TRY IT:
The result should be every line of the listing that contains "will".

RECORDS SUPPLIED:
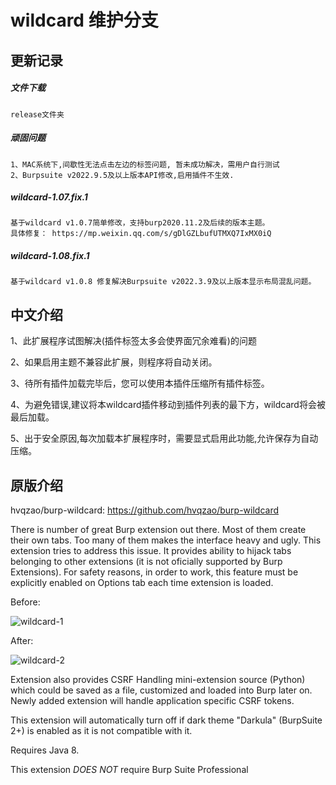 # wildcard 维护分支



## 更新记录

##### 文件下载

```
release文件夹
```

##### 顽固问题

```
1、MAC系统下,间歇性无法点击左边的标签问题, 暂未成功解决，需用户自行测试
2、Burpsuite v2022.9.5及以上版本API修改,启用插件不生效.
```

##### wildcard-1.07.fix.1

```
基于wildcard v1.0.7简单修改，支持burp2020.11.2及后续的版本主题。
具体修复： https://mp.weixin.qq.com/s/gDlGZLbufUTMXQ7IxMX0iQ
```

##### wildcard-1.08.fix.1

```
基于wildcard v1.0.8 修复解决Burpsuite v2022.3.9及以上版本显示布局混乱问题。
```



## 中文介绍

1、此扩展程序试图解决(插件标签太多会使界面冗余难看)的问题

2、如果启用主题不兼容此扩展，则程序将自动关闭。

3、待所有插件加载完毕后，您可以使用本插件压缩所有插件标签。

4、为避免错误,建议将本wildcard插件移动到插件列表的最下方，wildcard将会被最后加载。

5、出于安全原因,每次加载本扩展程序时，需要显式启用此功能,允许保存为自动压缩。



## 原版介绍

 hvqzao/burp-wildcard:  https://github.com/hvqzao/burp-wildcard

There is number of great Burp extension out there. Most of them create their own tabs. Too many of them makes the interface heavy and ugly. This extension tries to address this issue. It provides ability to hijack tabs belonging to other extensions (it is not oficially supported by Burp Extensions). For safety reasons, in order to work, this feature must be explicitly enabled on Options tab each time extension is loaded.

Before:

![wildcard-1](https://cloud.githubusercontent.com/assets/4956006/9557495/b4b1de86-4ddc-11e5-9b7a-d6bec8af7681.png)

After:

![wildcard-2](https://cloud.githubusercontent.com/assets/4956006/9557497/b84756a2-4ddc-11e5-91a7-01c655147adb.png)

Extension also provides CSRF Handling mini-extension source (Python) which could be saved as a file, customized and loaded into Burp later on. Newly added extension will handle application specific CSRF tokens.

This extension will automatically turn off if dark theme "Darkula" (BurpSuite 2+) is enabled as it is not compatible with it.

Requires Java 8.

This extension _DOES NOT_ require Burp Suite Professional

ANSWER SPACE:
Extension also provides CSRF Handling mini-extension source (Python) which could be saved as a file, customized and loaded into Burp later on. Newly added extension will handle application specific CSRF tokens.
This extension will automatically turn off if dark theme "Darkula" (BurpSuite 2+) is enabled as it is not compatible with it.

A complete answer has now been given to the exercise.